Obama talks of progress on Israeli settlements

WASHINGTON – july 14 – U.S. President Barack Obama indicated to Jewish-American leaders on Monday that the United States and Israel are making progress in bridging their differences on the issue of Jewish settlements.

Obama and Israeli Prime Minister Benjamin Netanyahu have differed sharply on Israeli settlements on the occupied West Bank.
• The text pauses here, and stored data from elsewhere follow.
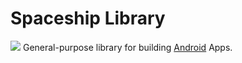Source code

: Spaceship Library
=================

![](http://www.scoppelletti.it/spaceship/images/spaceship.gif)
General-purpose library for building
[Android](http://developer.android.com) Apps.
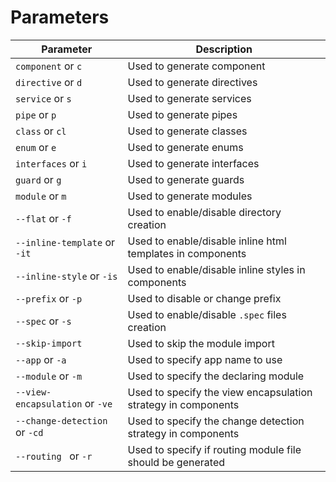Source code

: # Parameters

Parameter                         | Description
---                               |---          
`component` or `c`                | Used to generate component
`directive` or `d`                | Used to generate directives
`service` or `s`                  | Used to generate services
`pipe` or `p`                     | Used to generate pipes
`class` or `cl`                   | Used to generate classes
`enum` or `e`                     | Used to generate enums
`interfaces` or `i`               | Used to generate interfaces
`guard` or `g`                    | Used to generate guards
`module` or `m`                   | Used to generate modules
`--flat` or `-f`                  | Used to enable/disable directory creation
`--inline-template` or `-it`      | Used to enable/disable inline html templates in components
`--inline-style` or `-is`         | Used to enable/disable inline styles in components
`--prefix` or `-p`                | Used to disable or change prefix
`--spec` or `-s`                  | Used to enable/disable `.spec` files creation
`--skip-import`                   | Used to skip the module import
`--app` or `-a`                   | Used to specify app name to use
`--module` or `-m`                | Used to specify the declaring module
`--view-encapsulation` or `-ve`   | Used to specify the view encapsulation strategy in components
`--change-detection` or `-cd`     | Used to specify the change detection strategy in components
`--routing ` or `-r`              | Used to specify if routing module file should be generated
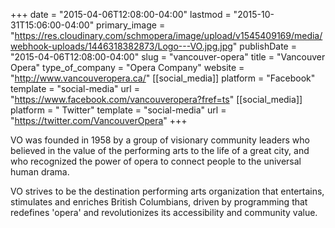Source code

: +++
date = "2015-04-06T12:08:00-04:00"
lastmod = "2015-10-31T15:06:00-04:00"
primary_image = "https://res.cloudinary.com/schmopera/image/upload/v1545409169/media/webhook-uploads/1446318382873/Logo---VO.jpg.jpg"
publishDate = "2015-04-06T12:08:00-04:00"
slug = "vancouver-opera"
title = "Vancouver Opera"
type_of_company = "Opera Company"
website = "http://www.vancouveropera.ca/"
[[social_media]]
platform = "Facebook"
template = "social-media"
url = "https://www.facebook.com/vancouveropera?fref=ts"
[[social_media]]
platform = " Twitter"
template = "social-media"
url = "https://twitter.com/VancouverOpera"
+++

<p>
	VO was founded in 1958 by a group of visionary community leaders who believed in the value of the performing arts to the life of a great city, and who recognized the power of opera to connect people to the universal human drama.
</p>
<p>
	VO strives to be the destination performing arts organization that entertains, stimulates and enriches British Columbians, driven by programming that redefines 'opera' and revolutionizes its accessibility and community value.
</p>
The United States wants a complete halt to settlement construction, a demand that has opened the most serious rift in U.S.-Israeli relations in a decade.
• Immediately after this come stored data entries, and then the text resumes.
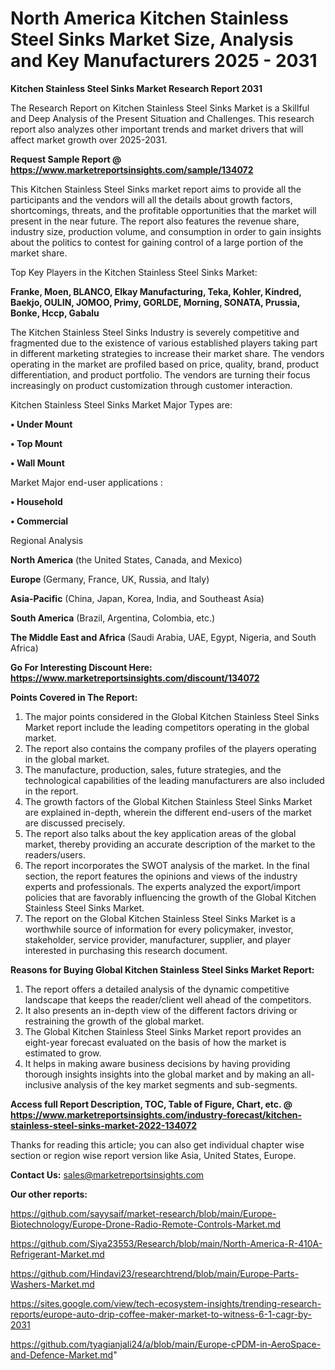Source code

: # North America Kitchen Stainless Steel Sinks Market Size, Analysis and Key Manufacturers 2025 - 2031

<strong>Kitchen Stainless Steel Sinks Market Research Report 2031</strong>

The Research Report on Kitchen Stainless Steel Sinks Market is a Skillful and Deep Analysis of the Present Situation and Challenges. This research report also analyzes other important trends and market drivers that will affect market growth over 2025-2031.

<strong>Request Sample Report @ <a href=https://www.marketreportsinsights.com/sample/134072>https://www.marketreportsinsights.com/sample/134072</a></strong>

This Kitchen Stainless Steel Sinks market report aims to provide all the participants and the vendors will all the details about growth factors, shortcomings, threats, and the profitable opportunities that the market will present in the near future. The report also features the revenue share, industry size, production volume, and consumption in order to gain insights about the politics to contest for gaining control of a large portion of the market share.

Top Key Players in the Kitchen Stainless Steel Sinks Market:

<strong>Franke, Moen, BLANCO, Elkay Manufacturing, Teka, Kohler, Kindred, Baekjo, OULIN, JOMOO, Primy, GORLDE, Morning, SONATA, Prussia, Bonke, Hccp, Gabalu</strong>

The Kitchen Stainless Steel Sinks Industry is severely competitive and fragmented due to the existence of various established players taking part in different marketing strategies to increase their market share. The vendors operating in the market are profiled based on price, quality, brand, product differentiation, and product portfolio. The vendors are turning their focus increasingly on product customization through customer interaction.

Kitchen Stainless Steel Sinks Market Major Types are:

<strong>• Under Mount

• Top Mount

• Wall Mount</strong>

Market Major end-user applications :

<strong>• Household

• Commercial</strong>

Regional Analysis

</u><strong><b>North America</b></strong> (the United States, Canada, and Mexico)

<strong><b>Europe </b></strong>(Germany, France, UK, Russia, and Italy)

<strong><b>Asia-Pacific</b></strong> (China, Japan, Korea, India, and Southeast Asia)

<strong><b>South America</b></strong> (Brazil, Argentina, Colombia, etc.)

<strong><b>The Middle East and Africa</b></strong> (Saudi Arabia, UAE, Egypt, Nigeria, and South Africa)

<strong>Go For Interesting Discount Here: <a href=https://www.marketreportsinsights.com/discount/134072>https://www.marketreportsinsights.com/discount/134072</a></strong>

<strong>Points Covered in The Report:</strong>
<ol>
  <li>The major points considered in the Global Kitchen Stainless Steel Sinks Market report include the leading competitors operating in the global market.</li>
  <li>The report also contains the company profiles of the players operating in the global market.</li>
  <li>The manufacture, production, sales, future strategies, and the technological capabilities of the leading manufacturers are also included in the report.</li>
  <li>The growth factors of the Global Kitchen Stainless Steel Sinks Market are explained in-depth, wherein the different end-users of the market are discussed precisely.</li>
  <li>The report also talks about the key application areas of the global market, thereby providing an accurate description of the market to the readers/users.</li>
  <li>The report incorporates the SWOT analysis of the market. In the final section, the report features the opinions and views of the industry experts and professionals. The experts analyzed the export/import policies that are favorably influencing the growth of the Global Kitchen Stainless Steel Sinks Market.</li>
  <li>The report on the Global Kitchen Stainless Steel Sinks Market is a worthwhile source of information for every policymaker, investor, stakeholder, service provider, manufacturer, supplier, and player interested in purchasing this research document.</li>
</ol>
<strong>Reasons for Buying Global Kitchen Stainless Steel Sinks Market Report:</strong>

<ol>
  <li>The report offers a detailed analysis of the dynamic competitive landscape that keeps the reader/client well ahead of the competitors.</li>
  <li>It also presents an in-depth view of the different factors driving or restraining the growth of the global market.</li>
  <li>The Global Kitchen Stainless Steel Sinks Market report provides an eight-year forecast evaluated on the basis of how the market is estimated to grow.</li>
  <li>It helps in making aware business decisions by having providing thorough insights insights into the global market and by making an all-inclusive analysis of the key market segments and sub-segments.</li>
</ol>
<strong>Access full Report Description, TOC, Table of Figure, Chart, etc. @ <a href=https://www.marketreportsinsights.com/industry-forecast/kitchen-stainless-steel-sinks-market-2022-134072>https://www.marketreportsinsights.com/industry-forecast/kitchen-stainless-steel-sinks-market-2022-134072</a></strong>


Thanks for reading this article; you can also get individual chapter wise section or region wise report version like Asia, United States, Europe.

<strong>Contact Us:</strong>
sales@marketreportsinsights.com

<strong>Our other reports:</strong>

<a href=https://github.com/sayysaif/market-research/blob/main/Europe-Biotechnology/Europe-Drone-Radio-Remote-Controls-Market.md>https://github.com/sayysaif/market-research/blob/main/Europe-Biotechnology/Europe-Drone-Radio-Remote-Controls-Market.md</a>

<a href=https://github.com/Siya23553/Research/blob/main/North-America-R-410A-Refrigerant-Market.md>https://github.com/Siya23553/Research/blob/main/North-America-R-410A-Refrigerant-Market.md</a>

<a href=https://github.com/Hindavi23/researchtrend/blob/main/Europe-Parts-Washers-Market.md>https://github.com/Hindavi23/researchtrend/blob/main/Europe-Parts-Washers-Market.md</a>

<a href=https://sites.google.com/view/tech-ecosystem-insights/trending-research-reports/europe-auto-drip-coffee-maker-market-to-witness-6-1-cagr-by-2031>https://sites.google.com/view/tech-ecosystem-insights/trending-research-reports/europe-auto-drip-coffee-maker-market-to-witness-6-1-cagr-by-2031</a>

<a href=https://github.com/tyagianjali24/a/blob/main/Europe-cPDM-in-AeroSpace-and-Defence-Market.md>https://github.com/tyagianjali24/a/blob/main/Europe-cPDM-in-AeroSpace-and-Defence-Market.md</a>"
Israel has raised the possibility it might temporarily refrain from starting new building projects — while continuing many under way — in return for steps toward a regional peace agreement, including progress on Arab states normalizing relations with Israel.

U.S. envoy George Mitchell and Israeli Defense Minister Ehud Barak have conducted a series of talks on the issue.

Obama, White House Chief of Staff Rahm Emanuel and political adviser David Axelrod sat down with 16 Jewish-American leaders to discuss the Middle East and other issues.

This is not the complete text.